PROBLEM DESCRIPTION: Give the records back exactly as written, but without the images.

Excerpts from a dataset
■ ■ ■
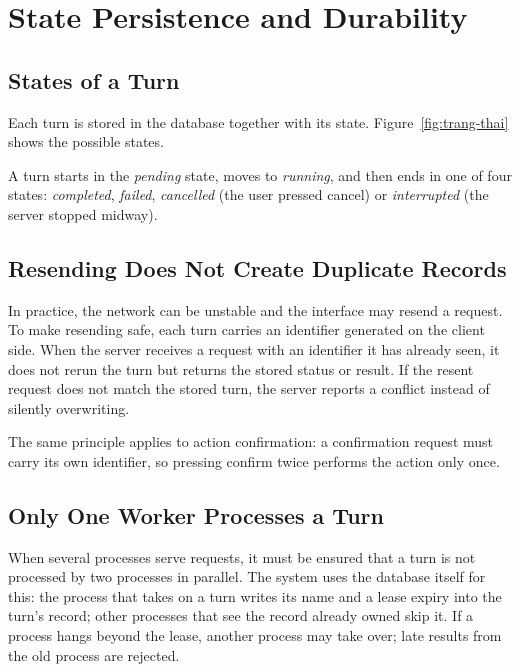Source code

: \section{State Persistence and Durability}

\subsection{States of a Turn}

Each turn is stored in the database together with its state. Figure~\ref{fig:trang-thai} shows the possible states.


A turn starts in the \emph{pending} state, moves to \emph{running}, and then ends in one of four states: \emph{completed}, \emph{failed}, \emph{cancelled} (the user pressed cancel) or \emph{interrupted} (the server stopped midway).

\subsection{Resending Does Not Create Duplicate Records}

In practice, the network can be unstable and the interface may resend a request. To make resending safe, each turn carries an identifier generated on the client side. When the server receives a request with an identifier it has already seen, it does not rerun the turn but returns the stored status or result. If the resent request does not match the stored turn, the server reports a conflict instead of silently overwriting.

The same principle applies to action confirmation: a confirmation request must carry its own identifier, so pressing confirm twice performs the action only once.

\subsection{Only One Worker Processes a Turn}

When several processes serve requests, it must be ensured that a turn is not processed by two processes in parallel. The system uses the database itself for this: the process that takes on a turn writes its name and a lease expiry into the turn's record; other processes that see the record already owned skip it. If a process hangs beyond the lease, another process may take over; late results from the old process are rejected.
■ ■ ■
YOUR SOLUTION:
Source code

: \section{State Persistence and Durability}

\subsection{States of a Turn}

Each turn is stored in the database together with its state. Figure~\ref{fig:trang-thai} shows the possible states.


A turn starts in the \emph{pending} state, moves to \emph{running}, and then ends in one of four states: \emph{completed}, \emph{failed}, \emph{cancelled} (the user pressed cancel) or \emph{interrupted} (the server stopped midway).

\subsection{Resending Does Not Create Duplicate Records}

In practice, the network can be unstable and the interface may resend a request. To make resending safe, each turn carries an identifier generated on the client side. When the server receives a request with an identifier it has already seen, it does not rerun the turn but returns the stored status or result. If the resent request does not match the stored turn, the server reports a conflict instead of silently overwriting.

The same principle applies to action confirmation: a confirmation request must carry its own identifier, so pressing confirm twice performs the action only once.

\subsection{Only One Worker Processes a Turn}

When several processes serve requests, it must be ensured that a turn is not processed by two processes in parallel. The system uses the database itself for this: the process that takes on a turn writes its name and a lease expiry into the turn's record; other processes that see the record already owned skip it. If a process hangs beyond the lease, another process may take over; late results from the old process are rejected.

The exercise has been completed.